Cette mesure avait fait l’objet d’une disposition dans le cadre de la loi de Finances 2016 avec pour principal leitmotiv vaincre l’informel et les transactions illicites.
Aujourd’hui, dans le cadre du PLF 2019, les charges dont le règlement ne serait pas justifié par chèque barré non endossable, effet de commerce, moyen magnétique de paiement, virement bancaire, procédé électronique ou par compensation ne seraient pas déductibles.
Dans un contexte où la traçabilité revêt une grande importance, une telle disposition est certes importante mais elle risque d’être sans valeur ajoutée.
La question qui se pose d’emblée : quelle sera la portée de cette disposition si l’on prend en considération que le taux de bancarisation au Maroc, selon un cabinet d’études, est de 37% loin de 56% dévoilé par Bank Al Maghrib dans le dernier rapport de la supervision financière. Un taux qui varie selon les caractéristiques de chaque individu et selon les régions.
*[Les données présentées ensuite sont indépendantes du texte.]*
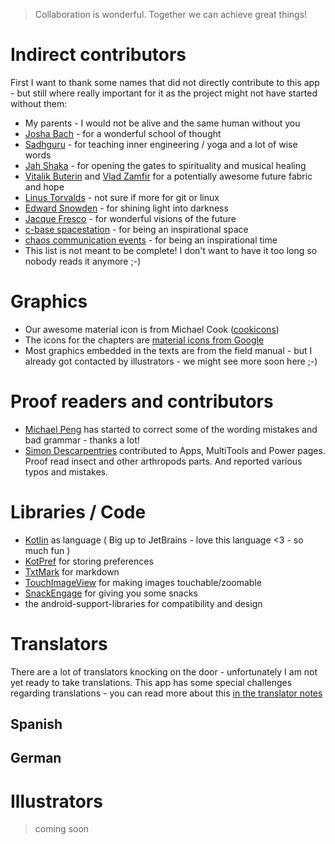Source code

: > Collaboration is wonderful. Together we can achieve great things!

# Indirect contributors

First I want to thank some names that did not directly contribute to this app - but still where really important for it as the project might not have started without them:

* My parents - I would not be alive and the same human without you
* [Josha Bach](http://bach.ai) - for a wonderful school of thought
* [Sadhguru](https://en.wikipedia.org/wiki/Jaggi_Vasudev) - for teaching inner engineering / yoga and a lot of wise words
* [Jah Shaka](https://en.wikipedia.org/wiki/Jah_Shaka) - for opening the gates to spirituality and musical healing
* [Vitalik Buterin](https://en.wikipedia.org/wiki/Vitalik_Buterin) and [Vlad Zamfir](https://twitter.com/vladzamfir) for a potentially awesome future fabric and hope
* [Linus Torvalds](https://en.wikipedia.org/wiki/Linus_Torvalds) - not sure if more for git or linux
* [Edward Snowden](https://en.wikipedia.org/wiki/Edward_Snowden) - for shining light into darkness 
* [Jacque Fresco](https://en.wikipedia.org/wiki/Jacque_Fresco) - for wonderful visions of the future
* [c-base spacestation](https://en.wikipedia.org/wiki/C-base) - for being an inspirational space
* [chaos communication events](https://en.wikipedia.org/wiki/Chaos_Communication_Congress) - for being an inspirational time
* This list is not meant to be complete! I don't want to have it too long so nobody reads it anymore ;-)

# Graphics 

* Our awesome material icon is from Michael Cook ([cookicons](https://cookicons.co))
* The icons for the chapters are [material icons from Google](https://github.com/google/material-design-icons)
* Most graphics embedded in the texts are from the field manual - but I already got contacted by illustrators - we might see more soon here ;-)


# Proof readers and contributors

* [Michael Peng](https://github.com/michaelpeng) has started to correct some of the wording mistakes and bad grammar - thanks a lot!
* [Simon Descarpentries](https://github.com/Siltaar) contributed to Apps, MultiTools and Power pages. Proof read insect and other arthropods parts. And reported various typos and mistakes.

# Libraries / Code

* [Kotlin](http://kotlinlang.org) as language ( Big up to JetBrains - love this language <3 - so much fun )
* [KotPref](https://github.com/chibatching/Kotpref) for storing preferences
* [TxtMark](https://github.com/rjeschke/txtmark) for markdown
* [TouchImageView](https://github.com/MikeOrtiz/TouchImageView) for making images touchable/zoomable
* [SnackEngage](https://github.com/ligi/SnackEngage) for giving you some snacks
* the android-support-libraries for compatibility and design

# Translators

There are a lot of translators knocking on the door - unfortunately I am not yet ready to take translations. This app has some special challenges regarding translations - you can read more about this [in the translator notes](TranslatorNotes)

## Spanish
## German

# Illustrators

> coming soon
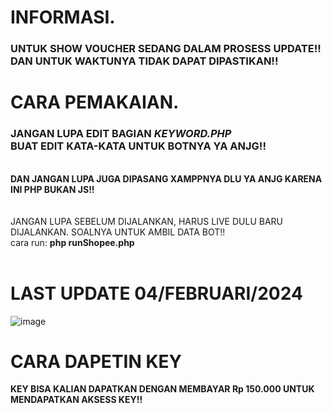 # INFORMASI.
<H3><b>UNTUK SHOW VOUCHER SEDANG DALAM PROSESS UPDATE!!<br>DAN UNTUK WAKTUNYA TIDAK DAPAT DIPASTIKAN!!</b></H3>

# CARA PEMAKAIAN.
<h3>JANGAN LUPA EDIT BAGIAN <i>KEYWORD.PHP</i><br>BUAT EDIT KATA-KATA UNTUK BOTNYA YA ANJG!!</H3><br>
<b>DAN JANGAN LUPA JUGA DIPASANG XAMPPNYA DLU YA ANJG KARENA INI PHP BUKAN JS!!</b><br>
<br><br>
JANGAN LUPA SEBELUM DIJALANKAN, HARUS LIVE DULU BARU DIJALANKAN. SOALNYA UNTUK AMBIL DATA BOT!!<br>
cara run: <b>php runShopee.php</b><br><br>

# LAST UPDATE 04/FEBRUARI/2024
![image](https://github.com/fikrimuhamad/auto-komen-shopee/assets/25825165/1bd8add1-962c-44f0-a120-f043082fc3cd)

#
# CARA DAPETIN KEY
<b>KEY BISA KALIAN DAPATKAN DENGAN MEMBAYAR Rp 150.000 UNTUK MENDAPATKAN AKSESS KEY!!</b>
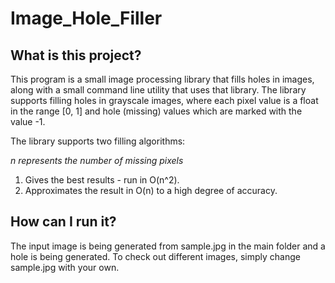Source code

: # Image_Hole_Filler

## What is this project?

This program is a small image processing library that fills holes in images, along with a small command line utility that uses that library.
The library supports filling holes in grayscale images, where each pixel value is a float in the range [0, 1] and hole (missing) values which are marked with the value -1.

The library supports two filling algorithms:

*n represents the number of missing pixels*
1) Gives the best results - run in O(n^2).
2) Approximates the result in O(n) to a high degree of accuracy.

## How can I run it?

The input image is being generated from sample.jpg in the main folder and a hole is being generated. To check out different images, simply change sample.jpg with your own.

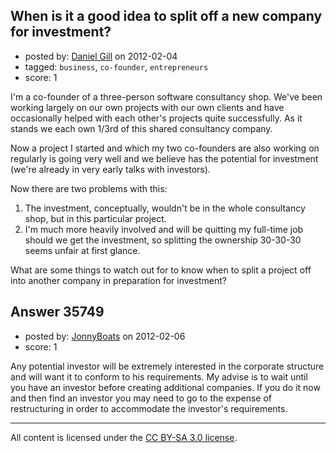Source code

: ## When is it a good idea to split off a new company for investment?

- posted by: [Daniel Gill](https://stackexchange.com/users/-1/16174-daniel-gill) on 2012-02-04
- tagged: `business`, `co-founder`, `entrepreneurs`
- score: 1

I'm a co-founder of a three-person software consultancy shop.  We've been working largely on our own projects with our own clients and have occasionally helped with each other's projects quite successfully.  As it stands we each own 1/3rd of this shared consultancy company.

Now a project I started and which my two co-founders are also working on regularly is going very well and we believe has the potential for investment (we're already in very early talks with investors).  

Now there are two problems with this:

 1. The investment, conceptually, wouldn't be in the whole consultancy shop, but in this particular project.
 1. I'm much more heavily involved and will be quitting my full-time job should we get the investment, so splitting the ownership 30-30-30 seems unfair at first glance.

What are some things to watch out for to know when to split a project off into another company in preparation for investment?


## Answer 35749

- posted by: [JonnyBoats](https://stackexchange.com/users/-1/3100-jonnyboats) on 2012-02-06
- score: 1

Any potential investor will be extremely interested in the corporate structure and will want it to conform to his requirements. My advise is to wait until you have an investor before creating additional companies. If you do it now and then find an investor you may need to go to the expense of restructuring in order to accommodate the investor's requirements.



---

All content is licensed under the [CC BY-SA 3.0 license](https://creativecommons.org/licenses/by-sa/3.0/).
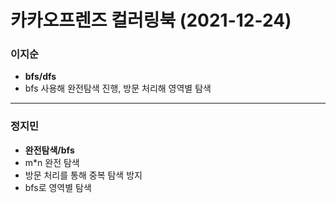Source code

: # 카카오프렌즈 컬러링북 (2021-12-24)

### 이지순
* **bfs/dfs**
* bfs 사용해 완전탐색 진행, 방문 처리해 영역별 탐색
---
### 정지민
* **완전탐색/bfs**
* m*n 완전 탐색
* 방문 처리를 통해 중복 탐색 방지
* bfs로 영역별 탐색
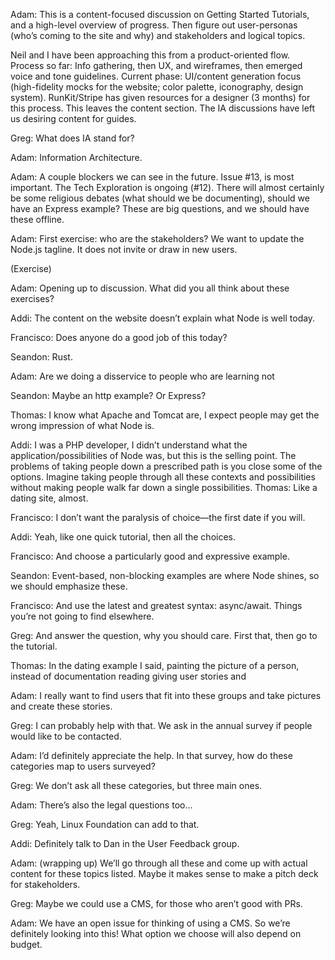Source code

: Adam: This is a content-focused discussion on Getting Started Tutorials, and a high-level overview of progress. Then figure out user-personas (who’s coming to the site and why) and stakeholders and logical topics. 

Neil and I have been approaching this from a product-oriented flow. Process so far: Info gathering, then UX, and wireframes, then emerged voice and tone guidelines. Current phase: UI/content generation focus (high-fidelity mocks for the website; color palette, iconography, design system). RunKit/Stripe has given resources for a designer (3 months) for this process. This leaves the content section. The IA discussions have left us desiring content for guides.

Greg: What does IA stand for?

Adam: Information Architecture.

Adam: A couple blockers we can see in the future. Issue #13, is most important. The Tech Exploration is ongoing (#12). There will almost certainly be some religious debates (what should we be documenting), should we have an Express example? These are big questions, and we should have these offline.

Adam: First exercise: who are the stakeholders? We want to update the Node.js tagline. It does not invite or draw in new users. 

(Exercise)

Adam: Opening up to discussion. What did you all think about these exercises?

Addi: The content on the website doesn’t explain what Node is well today.

Francisco: Does anyone do a good job of this today?

Seandon: Rust.

Adam: Are we doing a disservice to people who are learning not

Seandon: Maybe an http example? Or Express?

Thomas: I know what Apache and Tomcat are, I expect people may get the wrong impression of what Node is.

Addi: I was a PHP developer, I didn’t understand what the application/possibilities of Node was, but this is the selling point. The problems of taking people down a prescribed path is you close some of the options. Imagine taking people through all these contexts and possibilities without making people walk far down a single possibilities. 
Thomas: Like a dating site, almost.

Francisco: I don’t want the paralysis of choice—the first date if you will.

Addi: Yeah, like one quick tutorial, then all the choices.

Francisco: And choose a particularly good and expressive example.

Seandon: Event-based, non-blocking examples are where Node shines, so we should emphasize these.

Francisco: And use the latest and greatest syntax: async/await. Things you’re not going to find elsewhere.

Greg: And answer the question, why you should care. First that, then go to the tutorial.

Thomas: In the dating example I said, painting the picture of a person, instead of documentation reading giving user stories and 

Adam: I really want to find users that fit into these groups and take pictures and create these stories.

Greg: I can probably help with that. We ask in the annual survey if people would like to be contacted.

Adam: I’d definitely appreciate the help. In that survey, how do these categories map to users surveyed? 

Greg: We don’t ask all these categories, but three main ones.

Adam: There’s also the legal questions too…

Greg: Yeah, Linux Foundation can add to that.

Addi: Definitely talk to Dan in the User Feedback group.

Adam: (wrapping up) We’ll go through all these and come up with actual content for these topics listed. Maybe it makes sense to make a pitch deck for stakeholders.

Greg: Maybe we could use a CMS, for those who aren’t good with PRs.

Adam: We have an open issue for thinking of using a CMS. So we’re definitely looking into this! What option we choose will also depend on budget.
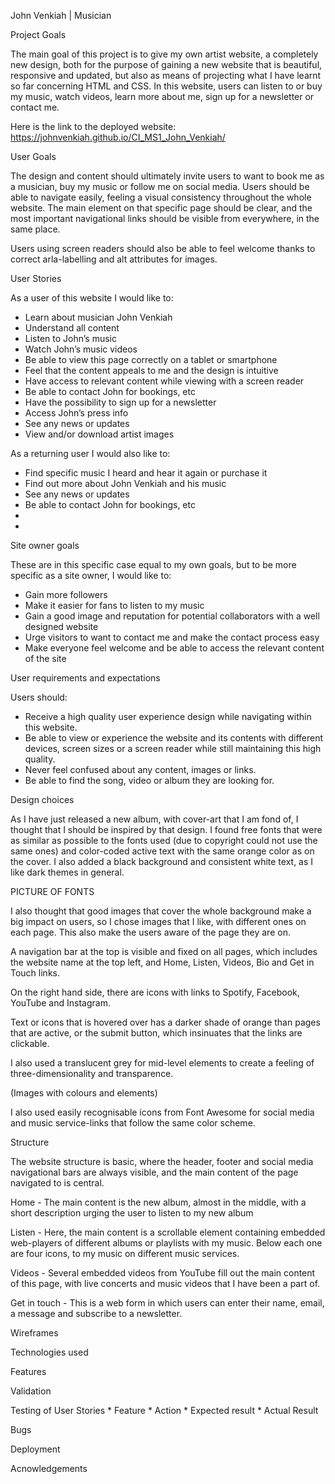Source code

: John Venkiah | Musician

Project Goals

The main goal of this project is to give my own artist website, a completely new design, both for the purpose of gaining a new website that is beautiful, responsive and updated, but also as means of projecting what I have learnt so far concerning HTML and CSS. In this website, users can listen to or buy my music, watch videos, learn more about me, sign up for a newsletter or contact me.

Here is the link to the deployed website: https://johnvenkiah.github.io/CI_MS1_John_Venkiah/

User Goals

The design and content should ultimately invite users to want to book me as a musician, buy my music or follow me on social media. Users should be able to navigate easily, feeling a visual consistency throughout the whole website. The main element on that specific page should be clear, and the most important navigational links should be visible from everywhere, in the same place.

Users using screen readers should also be able to feel welcome thanks to correct arla-labelling and alt attributes for images.

User Stories

As a user of this website I would like to:

* Learn about musician John Venkiah
* Understand all content
* Listen to John’s music
* Watch John’s music videos
* Be able to view this page correctly on a tablet or smartphone
* Feel that the content appeals to me and the design is intuitive
* Have access to relevant content while viewing with a screen reader
* Be able to contact John for bookings, etc
* Have the possibility to sign up for a newsletter
* Access John’s press info
* See any news or updates
* View and/or download artist images

As a returning user I would also like to:

* Find specific music I heard and hear it again or purchase it
* Find out more about John Venkiah and his music
* See any news or updates
* Be able to contact John for bookings, etc
* 
* 
Site owner goals

These are in this specific case equal to my own goals, but to be more specific as a site owner, I would like to:

* Gain more followers
* Make it easier for fans to listen to my music
* Gain a good image and reputation for potential collaborators with a well designed website
* Urge visitors to want to contact me and make the contact process easy
* Make everyone feel welcome and be able to access the relevant content of the site

User requirements and expectations

Users should:

* Receive a high quality user experience design while navigating within this website.
* Be able to view or experience the website and its contents with different devices, screen sizes or a screen reader while still maintaining this high quality.
* Never feel confused about any content, images or links.
* Be able to find the song, video or album they are looking for.

Design choices

As I have just released a new album, with cover-art that I am fond of, I thought that I should be inspired by that design. I found free fonts that were as similar as possible to the fonts used (due to copyright could not use the same ones) and color-coded active text with the same orange color as on the cover. I also added a black background and consistent white text, as I like dark themes in general.

PICTURE OF FONTS

I also thought that good images that cover the whole background make a big impact on users, so I chose images that I like, with different ones on each page. This also make the users aware of the page they are on.

A navigation bar at the top is visible and fixed on all pages, which includes the website name at the top left, and Home, Listen, Videos, Bio and Get in Touch links.

On the right hand side, there are icons with links to Spotify, Facebook, YouTube and Instagram.

Text or icons that is hovered over has a darker shade of orange than pages that are active, or the submit button, which insinuates that the links are clickable.

I also used a translucent grey for mid-level elements to create a feeling of three-dimensionality and transparence.

(Images with colours and elements)

I also used easily recognisable icons from Font Awesome for social media and music service-links that follow the same color scheme.

Structure

The website structure is basic, where the header, footer and social media navigational bars are always visible, and the main content of the page navigated to is central.

Home - The main content is the new album, almost in the middle, with a short description urging the user to listen to my new album

Listen - Here, the main content is a scrollable element containing embedded web-players of different albums or playlists with my music. Below each one are four icons, to my music on different music services.

Videos - Several embedded videos from YouTube fill out the main content of this page, with live concerts and music videos that I have been a part of.

Get in touch - This is a web form in which users can enter their name, email, a message and subscribe to a newsletter.

Wireframes

Technologies used

Features

Validation

Testing of User Stories
    * Feature
    * Action
    * Expected result
    * Actual Result

Bugs

Deployment

Acnowledgements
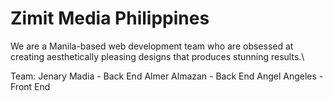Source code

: # Zimit Media Philippines

We are a Manila-based web development team who are obsessed at creating aesthetically pleasing designs that produces stunning results.\

Team: 
Jenary Madia - Back End
Almer Almazan - Back End
Angel Angeles - Front End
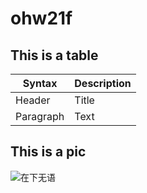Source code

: # ohw21f

## This is a table

| Syntax | Description |
| ----------- | ----------- |
| Header | Title |
| Paragraph | Text |

## This is a pic
![在下无语](/ohw21f/cll/熊熊无语.png)
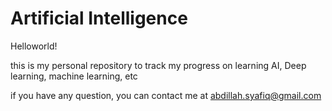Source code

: # Artificial Intelligence

Helloworld! 

this is my personal repository to track my progress on learning AI, Deep learning, machine learning, etc 

if you have any question, you can contact me at abdillah.syafiq@gmail.com
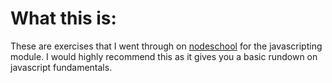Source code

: # What this is: 

These are exercises that I went through on [nodeschool](http://nodeschool.io) for the javascripting module. I would highly recommend this as it gives you a basic rundown on javascript fundamentals. 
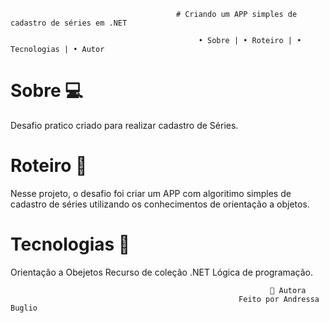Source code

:                                          # Criando um APP simples de cadastro de séries em .NET

                                              • Sobre | • Roteiro | • Tecnologias | • Autor

 # Sobre 💻
Desafio pratico criado para realizar cadastro de Séries.

# Roteiro 📝
Nesse projeto, o desafio foi criar um APP com algoritimo simples de cadastro de séries utilizando os conhecimentos de orientação a objetos.

# Tecnologias 🔨
 Orientação a Obejetos  Recurso de coleção  .NET  Lógica de programação.

                                                              👧 Autora
                                                       Feito por Andressa Buglio
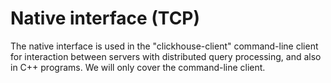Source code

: # Native interface (TCP)

The native interface is used in the "clickhouse-client" command-line client for interaction between servers with distributed query processing, and also in C++ programs. We will only cover the command-line client.

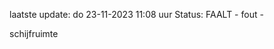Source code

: laatste update: 
do 23-11-2023 11:08   uur 
Status: FAALT - fout - 
<div class="service R">schijfruimte</div>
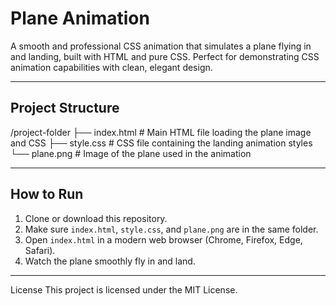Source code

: # Plane Animation

A smooth and professional CSS animation that simulates a plane flying in and landing, built with HTML and pure CSS. Perfect for demonstrating CSS animation capabilities with clean, elegant design.

---

## Project Structure

/project-folder
├── index.html # Main HTML file loading the plane image and CSS
├── style.css # CSS file containing the landing animation styles
└── plane.png # Image of the plane used in the animation


---

## How to Run

1. Clone or download this repository.
2. Make sure `index.html`, `style.css`, and `plane.png` are in the same folder.
3. Open `index.html` in a modern web browser (Chrome, Firefox, Edge, Safari).
4. Watch the plane smoothly fly in and land.

---
License
This project is licensed under the MIT License.
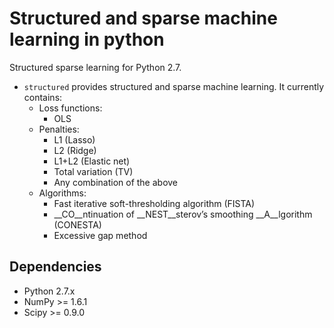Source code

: Structured and sparse machine learning in python
================================================

Structured sparse learning for Python 2.7.
* `structured` provides structured and sparse machine learning. It currently contains:
    * Loss functions:
        * OLS
    * Penalties:
        * L1 (Lasso)
        * L2 (Ridge)
        * L1+L2 (Elastic net)
        * Total variation (TV)
        * Any combination of the above
    * Algorithms:
        * Fast iterative soft-thresholding algorithm (FISTA)
        * __CO__ntinuation of __NEST__sterov’s smoothing __A__lgorithm (CONESTA)
        * Excessive gap method


Dependencies
------------
* Python 2.7.x
* NumPy >= 1.6.1
* Scipy >= 0.9.0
Supprimer le plafond de 10.000 DH, pour dissuader les opérateurs à payer en espèce, ne pourrait être d’une valeur ajoutée que si la mesure y afférente intervient dans un contexte propice où toutes les conditions d’une inclusion financière sont réunies. Or, nous savons très bien que le Maroc en matière d’inclusion financière a encore du chemin à parcourir. A noter que dans le cadre de l’initiative accès universel aux services financiers, le groupe de la Banque mondiale s’est engagé à ce qu’un milliard de personnes aient accès à un compte d’opérations à l’horizon 2020. Le Maroc est l’un des vingt-cinq pays prioritaires dans le cadre de cette initiative.
Et la monétique ?
Depuis plusieurs années, le CMI a réorienté sa stratégie en mettant l’accent sur les commerces de proximité afin de favoriser le paiement par carte bancaire. Mais, il se heurte encore à des contraintes essentiellement dans les secteurs où prédomine l’informel et le « noir ». Dans ces secteurs, les prospects refusent de s’équiper en terminaux de paiement (TPE), justement pour éviter toute traçabilité et la déclaration de la totalité du chiffre d’affaires pour des raisons fiscales. L’argument souvent avancé par les commerçants est le taux de commissions élevé qui les dissuade à s’équiper en TPE.
Sous d’autres cieux, pour limiter le paiement cash et pour une meilleure traçabilité de l’argent, l’usage des TPE est une obligation. Mieux encore, l’obligation pour tout commerce de détail de s’équiper en terminaux de paiement est un préalable à l’autorisation d’exercer.
Certains pays ont même lancé la télédéclaration des transactions électroniques directement depuis le terminal de paiement à l’Administration fiscale, favorisant ainsi la transparence et la traçabilité des encaissements effectués par les petits commerces.
Une chose est sûre : dans un contexte empreint d’incertitudes où l’argent coule au profit même d’actes illicites et dangereux, le Maroc est appelé à faire preuve d’audace et de s’aligner aux standards internationaux. Faute d’initiatives courageuses et incitatives de la part des autorités, instaurer des dispositions fiscales ne servirait absolument à rien.